→ **Exercise instructions**: Make an exact copy of each entry, leaving out every picture.

→ **Records for the task**:
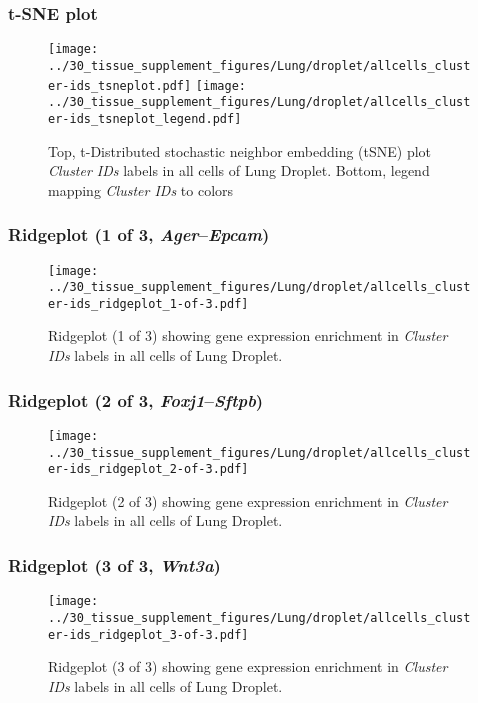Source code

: \clearpage
\subsubsection{t-SNE plot}
\begin{figure}[h]
\centering
\texttt{[image: ../30\_tissue\_supplement\_figures/Lung/droplet/allcells\_cluster-ids\_tsneplot.pdf]}
\texttt{[image: ../30\_tissue\_supplement\_figures/Lung/droplet/allcells\_cluster-ids\_tsneplot\_legend.pdf]}
\caption{Top, t-Distributed stochastic neighbor embedding (tSNE) plot  \emph{Cluster IDs} labels in all cells of Lung Droplet. Bottom, legend mapping \emph{Cluster IDs} to colors}
\end{figure}


\clearpage

\subsubsection{Ridgeplot (1 of 3, \emph{Ager}--\emph{Epcam})}
\begin{figure}[h]
\centering
\texttt{[image: ../30\_tissue\_supplement\_figures/Lung/droplet/allcells\_cluster-ids\_ridgeplot\_1-of-3.pdf]}

\caption{ Ridgeplot (1 of 3)  showing gene expression enrichment in \emph{Cluster IDs} labels in all cells of Lung Droplet. }
\end{figure}


\clearpage

\subsubsection{Ridgeplot (2 of 3, \emph{Foxj1}--\emph{Sftpb})}
\begin{figure}[h]
\centering
\texttt{[image: ../30\_tissue\_supplement\_figures/Lung/droplet/allcells\_cluster-ids\_ridgeplot\_2-of-3.pdf]}

\caption{ Ridgeplot (2 of 3)  showing gene expression enrichment in \emph{Cluster IDs} labels in all cells of Lung Droplet. }
\end{figure}


\clearpage

\subsubsection{Ridgeplot (3 of 3, \emph{Wnt3a})}
\begin{figure}[h]
\centering
\texttt{[image: ../30\_tissue\_supplement\_figures/Lung/droplet/allcells\_cluster-ids\_ridgeplot\_3-of-3.pdf]}

\caption{ Ridgeplot (3 of 3)  showing gene expression enrichment in \emph{Cluster IDs} labels in all cells of Lung Droplet. }
\end{figure}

→ **Result**:
Source code

: \clearpage
\subsubsection{t-SNE plot}
\begin{figure}[h]
\centering
\texttt{[image: ../30\_tissue\_supplement\_figures/Lung/droplet/allcells\_cluster-ids\_tsneplot.pdf]}
\texttt{[image: ../30\_tissue\_supplement\_figures/Lung/droplet/allcells\_cluster-ids\_tsneplot\_legend.pdf]}
\caption{Top, t-Distributed stochastic neighbor embedding (tSNE) plot  \emph{Cluster IDs} labels in all cells of Lung Droplet. Bottom, legend mapping \emph{Cluster IDs} to colors}
\end{figure}


\clearpage

\subsubsection{Ridgeplot (1 of 3, \emph{Ager}--\emph{Epcam})}
\begin{figure}[h]
\centering
\texttt{[image: ../30\_tissue\_supplement\_figures/Lung/droplet/allcells\_cluster-ids\_ridgeplot\_1-of-3.pdf]}

\caption{ Ridgeplot (1 of 3)  showing gene expression enrichment in \emph{Cluster IDs} labels in all cells of Lung Droplet. }
\end{figure}


\clearpage

\subsubsection{Ridgeplot (2 of 3, \emph{Foxj1}--\emph{Sftpb})}
\begin{figure}[h]
\centering
\texttt{[image: ../30\_tissue\_supplement\_figures/Lung/droplet/allcells\_cluster-ids\_ridgeplot\_2-of-3.pdf]}

\caption{ Ridgeplot (2 of 3)  showing gene expression enrichment in \emph{Cluster IDs} labels in all cells of Lung Droplet. }
\end{figure}


\clearpage

\subsubsection{Ridgeplot (3 of 3, \emph{Wnt3a})}
\begin{figure}[h]
\centering
\texttt{[image: ../30\_tissue\_supplement\_figures/Lung/droplet/allcells\_cluster-ids\_ridgeplot\_3-of-3.pdf]}

\caption{ Ridgeplot (3 of 3)  showing gene expression enrichment in \emph{Cluster IDs} labels in all cells of Lung Droplet. }
\end{figure}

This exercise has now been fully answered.